=== Given entries ===

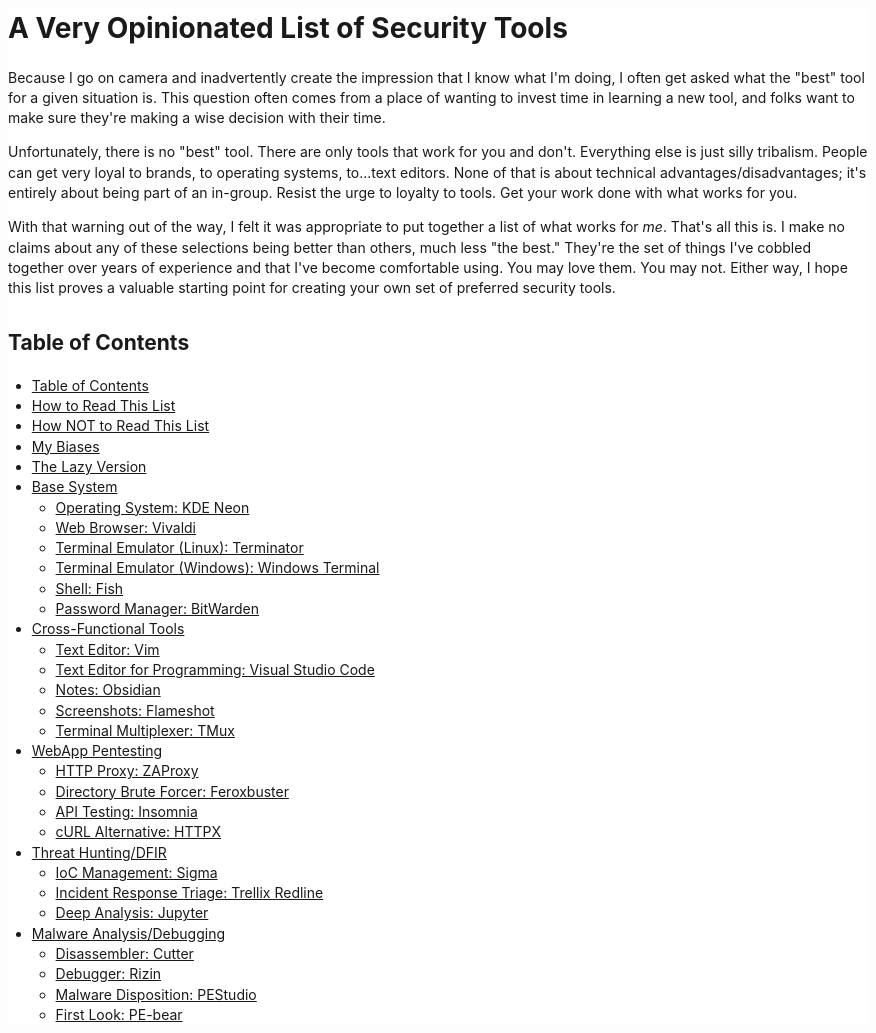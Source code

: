 # A Very Opinionated List of Security Tools

Because I go on camera and inadvertently create the impression that I know what I'm doing, I often get asked what the "best" tool for a given situation is. This question often comes from a place of wanting to invest time in learning a new tool, and folks want to make sure they're making a wise decision with their time.

Unfortunately, there is no "best" tool. There are only tools that work for you and don't. Everything else is just silly tribalism. People can get very loyal to brands, to operating systems, to...text editors. None of that is about technical advantages/disadvantages; it's entirely about being part of an in-group. Resist the urge to loyalty to tools. Get your work done with what works for you.

With that warning out of the way, I felt it was appropriate to put together a list of what works for _me_. That's all this is. I make no claims about any of these selections being better than others, much less "the best." They're the set of things I've cobbled together over years of experience and that I've become comfortable using. You may love them. You may not. Either way, I hope this list proves a valuable starting point for creating your own set of preferred security tools.

## Table of Contents

- [Table of Contents](#table-of-contents)
- [How to Read This List](#how-to-read-this-list)
- [How NOT to Read This List](#how-not-to-read-this-list)
- [My Biases](#my-biases)
- [The Lazy Version](#the-lazy-version)
- [Base System](#base-system)
  - [Operating System: KDE Neon](#operating-system-kde-neon)
  - [Web Browser: Vivaldi](#web-browser-vivaldi)
  - [Terminal Emulator (Linux): Terminator](#terminal-emulator-linux-terminator)
  - [Terminal Emulator (Windows): Windows Terminal](#terminal-emulator-windows-windows-terminal)
  - [Shell: Fish](#shell-fish)
  - [Password Manager: BitWarden](#password-manager-bitwarden)
- [Cross-Functional Tools](#cross-functional-tools)
  - [Text Editor: Vim](#text-editor-vim)
  - [Text Editor for Programming: Visual Studio Code](#text-editor-for-programming-visual-studio-code)
  - [Notes: Obsidian](#notes-obsidian)
  - [Screenshots: Flameshot](#screenshots-flameshot)
  - [Terminal Multiplexer: TMux](#terminal-multiplexer-tmux)
- [WebApp Pentesting](#webapp-pentesting)
  - [HTTP Proxy: ZAProxy](#http-proxy-zaproxy)
  - [Directory Brute Forcer: Feroxbuster](#directory-brute-forcer-feroxbuster)
  - [API Testing: Insomnia](#api-testing-insomnia)
  - [cURL Alternative: HTTPX](#curl-alternative-httpx)
- [Threat Hunting/DFIR](#threat-huntingdfir)
  - [IoC Management: Sigma](#ioc-management-sigma)
  - [Incident Response Triage: Trellix Redline](#incident-response-triage-trellix-redline)
  - [Deep Analysis: Jupyter](#deep-analysis-jupyter)
- [Malware Analysis/Debugging](#malware-analysisdebugging)
  - [Disassembler: Cutter](#disassembler-cutter)
  - [Debugger: Rizin](#debugger-rizin)
  - [Malware Disposition: PEStudio](#malware-disposition-pestudio)
  - [First Look: PE-bear](#first-look-pe-bear)
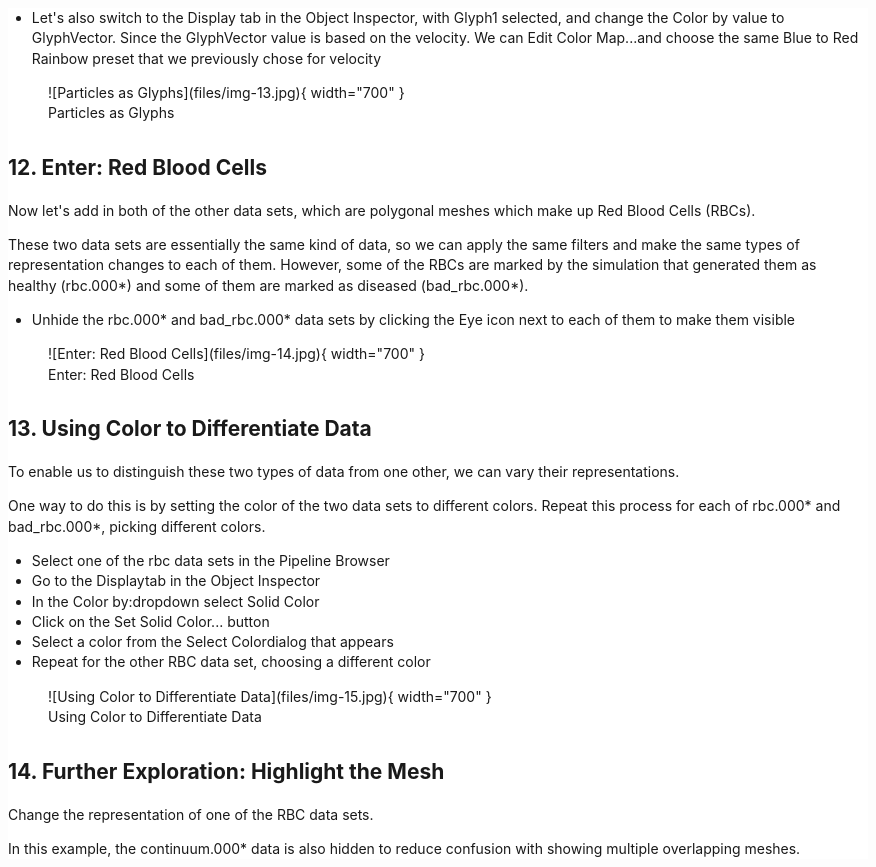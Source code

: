 - Let's also switch to the Display tab in the Object Inspector, with Glyph1 selected, and change the Color by value to GlyphVector. Since the GlyphVector value is based on the velocity. We can Edit Color Map...and choose the same Blue to Red Rainbow preset that we previously chose for velocity

<figure markdown>
  ![Particles as Glyphs](files/img-13.jpg){ width="700" }
  <figcaption>Particles as Glyphs</figcaption>
</figure>

## 12. Enter: Red Blood Cells
Now let's add in both of the other data sets, which are polygonal meshes which make up Red Blood Cells (RBCs).

These two data sets are essentially the same kind of data, so we can apply the same filters and make the same types of representation changes to each of them. However, some of the RBCs are marked by the simulation that generated them as healthy (rbc.000*) and some of them are marked as diseased (bad_rbc.000*).

- Unhide the rbc.000* and bad_rbc.000* data sets by clicking the Eye icon next to each of them to make them visible

<figure markdown>
  ![Enter: Red Blood Cells](files/img-14.jpg){ width="700" }
  <figcaption>Enter: Red Blood Cells</figcaption>
</figure>

## 13. Using Color to Differentiate Data
To enable us to distinguish these two types of data from one other, we can vary their representations.

One way to do this is by setting the color of the two data sets to different colors. Repeat this process for each of rbc.000* and bad_rbc.000*, picking different colors.

- Select one of the rbc data sets in the Pipeline Browser
- Go to the Displaytab in the Object Inspector
- In the Color by:dropdown select Solid Color
- Click on the Set Solid Color... button
- Select a color from the Select Colordialog that appears
- Repeat for the other RBC data set, choosing a different color

<figure markdown>
  ![Using Color to Differentiate Data](files/img-15.jpg){ width="700" }
  <figcaption>Using Color to Differentiate Data</figcaption>
</figure>

## 14. Further Exploration: Highlight the Mesh
Change the representation of one of the RBC data sets.

In this example, the continuum.000* data is also hidden to reduce confusion with showing multiple overlapping meshes.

===

- [Work request] Each line from the start of the entries above through the line with "Because I go" should be duplicated exactly, leaving out the pictures.

- [Exercise result]
Source code

: # A Very Opinionated List of Security Tools

Because I go on camera and inadvertently create the impression that I know what I'm doing, I often get asked what the "best" tool for a given situation is. This question often comes from a place of wanting to invest time in learning a new tool, and folks want to make sure they're making a wise decision with their time.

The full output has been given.